Dreams Come True

Memasuki bulan penuh cinta, Raisa akhirnya bagikan mimpi terbesarnya yang diwujudkan dalam sebuah konser serta proses persiapan yang sudah lama dinantikan.
Raisa Mengenakan busana dari Louis Vuitton

Cape detail monogram, Louis Vuitton.

Welcome back, Raisa! Bertemu lagi di awal tahun 2023. Ada cerita baru apa yang mau dibagikan ke pembaca Her World Indonesia?

Senang banget bisa kembali ke studio Her World Indonesia, apalagi sambil bawa cerita baru di mana saya akhirnya bisa mewujudkan milestone terbesar dalam karier, yaitu mengadakan konser tunggal “Raisa Live in Concert” di Stadiun Utama Gelora Bung Karno (GBK), Senayan pada 25 Februari 2023. Ini juga sebenarnya rencana yang sempat tertunda karena awalnya ingin diadakan pada tahun 2020.

Memang terkadang ada hal yang tidak berjalan sesuai rencana, ya. Sempat merasa kecewa?

Tentunya saya dan tim merasa sangat kecewa dan down. Waktunya sudah terasa sangat dekat, sponsor sudah terkumpul, dan banyak hal yang sudah dipersiapkan untuk konser kala itu. Bahkan sebagian besar tiket sudah terjual. Akhirnya kami harus meminta maaf dan membuat banyak pihak kecewa. Itu semua terjadi di luar kendali kami. Namun setelah dipikir sekarang, saya mulai bisa mensyukuri hal itu. Ada blessing in disguise yang terjadi. Saya bisa mengeluarkan album baru, It’s personal, tahun itu. Nah, kalau konser tetap terjadi pada 2020, tentunya saya enggak bisa membawakan lagu-lagu baru itu dan set list saya juga pasti akan jauh berbeda. Kedua, saya juga berusaha untuk mengikhlaskan apa yang sudah terjadi. Tanpa ikhlas, kita enggak akan bisa berpikir ke depan.

     Konser ini seolah bisa memecahkan rasa takut saya dan membantu untuk membangun mimpi yang baru.       

Well, that’s what we love about you. Raisa punya mindset yang sangat positif. Bagaimana cara Raisa saat itu untuk bisa ikhlas?

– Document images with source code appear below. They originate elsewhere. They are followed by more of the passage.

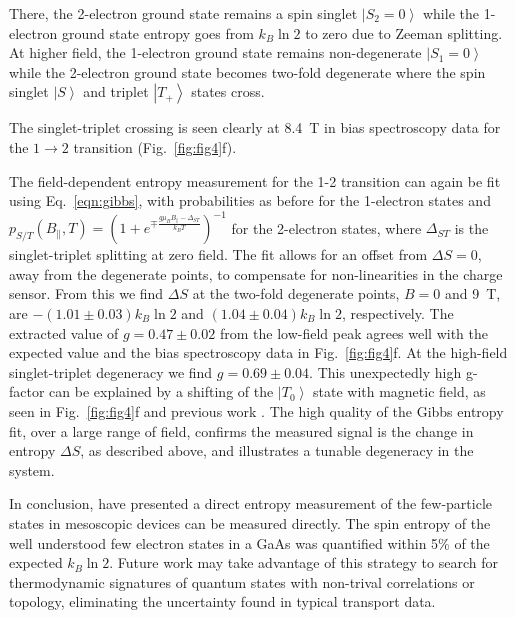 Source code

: \documentclass[twocolumn,showpacs,amsmath,amssymb,prl,aps,superscriptaddress]{revtex4-1}
\newcommand{\ket}[1]{\ensuremath{\left|#1\right\rangle}}
\begin{document}
There, the 2-electron ground state remains a spin singlet $\ket{S_2=0}$ while the 1-electron ground state entropy goes from $k_B\ln{2}$ to zero due to Zeeman splitting. 
At higher field, the 1-electron ground state remains non-degenerate $\ket{S_1=0}$ while the 2-electron ground state becomes two-fold degenerate where the spin singlet $\ket{S}$ and triplet $\ket{T_+}$ states cross. 

The singlet-triplet crossing is seen clearly at \SI{8.4}{\tesla} in bias spectroscopy data for the $1\rightarrow 2$ transition (Fig.~\ref{fig:fig4}f). 

The field-dependent entropy measurement for the 1-2 transition can again be fit using Eq.~\ref{eqn:gibbs}, with probabilities as before for the 1-electron states and $p_{S/T}(B_\parallel, T) = (1+ e^{\mp \frac{g\mu_B B_\parallel - \Delta_{ST}}{k_B T}})^{-1}$ for the 2-electron states, where $\Delta_{ST}$ is the singlet-triplet splitting at zero field. The fit allows for an offset from $\Delta S=0$, away from the degenerate points, to compensate for non-linearities in the charge sensor. From this we find $\Delta S$ at the two-fold degenerate points, $B=0$ and \SI{9}{\tesla}, are $-(1.01\pm0.03) k_B \ln{2}$ and $(1.04 \pm 0.04) k_B \ln{2}$, respectively. %
The extracted value of $g = 0.47 \pm 0.02$ from the low-field peak agrees well with the expected value and the bias spectroscopy data in Fig.~\ref{fig:fig4}f. At the high-field singlet-triplet degeneracy we find $g = 0.69 \pm 0.04$. This unexpectedly high g-factor can be explained by a shifting of the $\ket{T_0}$ state with magnetic field, as seen in Fig.~\ref{fig:fig4}f and previous work \cite{Szafran2004}. 
The high quality of the Gibbs entropy fit, over a large range of field, confirms the measured signal is the change in entropy $\Delta S$, as described above, and illustrates a tunable degeneracy in the system.

In conclusion, have presented a direct entropy measurement of the few-particle states in mesoscopic devices can be measured directly. The spin entropy of the well understood few electron states in a GaAs was quantified within 5\% of the expected $k_B \ln{2}$.  Future work may take advantage of this strategy to search for thermodynamic signatures of quantum states with non-trival correlations or topology, eliminating the uncertainty found in typical transport data.
\end{document}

Saya berusaha menanamkan pikiran yang positif pada diri sendiri. Ketika banyak orang yang bilang, “Wah konsernya di-cancel”. Saya berusaha manifesting, “Enggak, kok, konsernya di-pending, bukan batal, nanti akan ada lagi”. Energi kreatif juga saya salurkan ke hal lain, yaitu dengan bikin album baru. Salah satu yang bikin saya jadi kembali semangat adalah dukungan para pendengar. Misalnya, setiap saya pergi dan bertemu mereka, pasti ada yang bilang, “Ka Yaya, GBK jadi, dong” atau “Ka Yaya, waktu itu aku sudah beli tiket, lho, semoga nanti jadi. Semangat terus!”. Nah, ucapan-ucapan itu jadi motivasi bagi saya. Bahwa konser ini bukan sekadar ambisi pribadi, tapi memang jadi sesuatu yang dinantikan juga oleh banyak orang. Inilah yang menjadi api semangat bagi saya dan tim untuk merealisasikannya.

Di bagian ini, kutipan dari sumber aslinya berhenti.